The key to this split-screen picture of Cypress lies in the company's actual chip manufacturing assets. Using a hybrid manufacturing strategy that reminds me of Texas Instruments, Cypress handles about 65% of its manufacturing needs by placing orders with third-party chip foundries but tackles the remaining 35% of its chipmaking business through a network of in-house manufacturing facilities.

Chipmaking equipment is expensive stuff, which leads to some creative accounting tricks. The big up-front cash costs of manufacturing gear are written off against earnings over many years in the form of depreciation and amortization charges. Cypress reported $53.6 million of GAAP net income over the last four quarters but these bottom-line results included $281 million of depreciation and amortization charges. This technique allows Cypress to pay taxes based on lower GAAP profits while pocketing larger actual cash profits.

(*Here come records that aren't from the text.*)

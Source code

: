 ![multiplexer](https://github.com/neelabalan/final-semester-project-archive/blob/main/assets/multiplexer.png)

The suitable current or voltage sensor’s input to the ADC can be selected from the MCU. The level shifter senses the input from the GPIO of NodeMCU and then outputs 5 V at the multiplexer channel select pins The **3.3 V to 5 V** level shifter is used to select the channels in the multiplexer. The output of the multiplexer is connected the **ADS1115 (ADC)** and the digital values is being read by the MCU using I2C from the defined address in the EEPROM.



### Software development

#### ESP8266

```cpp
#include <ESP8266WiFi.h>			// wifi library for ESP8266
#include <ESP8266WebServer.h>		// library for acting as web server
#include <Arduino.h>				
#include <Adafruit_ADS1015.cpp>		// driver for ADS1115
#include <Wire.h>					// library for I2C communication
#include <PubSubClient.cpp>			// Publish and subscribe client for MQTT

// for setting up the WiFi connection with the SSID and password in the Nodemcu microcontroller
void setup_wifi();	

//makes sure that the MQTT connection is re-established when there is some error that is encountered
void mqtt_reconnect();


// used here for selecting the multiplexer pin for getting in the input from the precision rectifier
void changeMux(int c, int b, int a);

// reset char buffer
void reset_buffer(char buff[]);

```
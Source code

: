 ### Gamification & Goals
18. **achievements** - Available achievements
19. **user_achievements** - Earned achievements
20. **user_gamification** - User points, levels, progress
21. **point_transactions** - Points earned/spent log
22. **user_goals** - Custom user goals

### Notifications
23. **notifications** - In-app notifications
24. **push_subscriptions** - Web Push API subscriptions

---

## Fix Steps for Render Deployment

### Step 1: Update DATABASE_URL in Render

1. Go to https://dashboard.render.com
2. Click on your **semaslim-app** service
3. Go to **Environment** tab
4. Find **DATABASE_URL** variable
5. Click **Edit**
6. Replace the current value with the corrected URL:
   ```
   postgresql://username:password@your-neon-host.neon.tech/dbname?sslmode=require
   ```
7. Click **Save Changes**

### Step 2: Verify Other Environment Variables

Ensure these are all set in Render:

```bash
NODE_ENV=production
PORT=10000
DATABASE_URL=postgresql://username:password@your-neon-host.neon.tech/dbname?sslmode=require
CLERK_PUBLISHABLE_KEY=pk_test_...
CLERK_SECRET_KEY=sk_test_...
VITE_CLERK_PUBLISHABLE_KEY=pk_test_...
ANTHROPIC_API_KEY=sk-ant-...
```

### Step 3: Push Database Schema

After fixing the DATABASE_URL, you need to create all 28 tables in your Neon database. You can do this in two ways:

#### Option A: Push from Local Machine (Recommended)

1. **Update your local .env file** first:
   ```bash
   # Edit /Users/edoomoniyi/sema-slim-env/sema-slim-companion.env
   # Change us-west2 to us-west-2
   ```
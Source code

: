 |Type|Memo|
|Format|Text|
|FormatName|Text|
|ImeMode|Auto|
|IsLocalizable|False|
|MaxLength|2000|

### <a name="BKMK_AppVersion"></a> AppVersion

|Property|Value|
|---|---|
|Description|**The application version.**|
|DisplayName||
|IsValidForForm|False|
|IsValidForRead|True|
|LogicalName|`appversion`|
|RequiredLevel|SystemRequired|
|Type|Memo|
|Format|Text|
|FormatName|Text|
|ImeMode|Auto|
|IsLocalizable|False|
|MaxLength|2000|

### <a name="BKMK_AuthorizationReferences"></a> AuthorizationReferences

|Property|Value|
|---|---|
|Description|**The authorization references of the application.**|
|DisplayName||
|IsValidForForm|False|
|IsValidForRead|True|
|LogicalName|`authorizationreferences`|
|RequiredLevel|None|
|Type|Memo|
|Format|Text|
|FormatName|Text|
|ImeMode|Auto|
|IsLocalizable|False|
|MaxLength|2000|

The upshot: Cypress is a steal these days

Cypress is doing just fine as a business with healthy cash profits and an eye toward sustained long-term growth. Share prices are falling for all the wrong reasons, more closely connected to pessimism about the chip sector as a whole than to anything Cypress is doing. The international trade wars will have to end at some point and so will the flagging interest in the latest and greatest smartphones. Meanwhile, 5G wireless networking and self-driving cars will push this company's most important target markets for many years to come.

You can pick up this stock at very reasonable prices -- except in terms of basic P/E ratios, as explained above -- and the falling share price has also driven Cypress' dividend yield all the way up to 3.5%. What's not to love?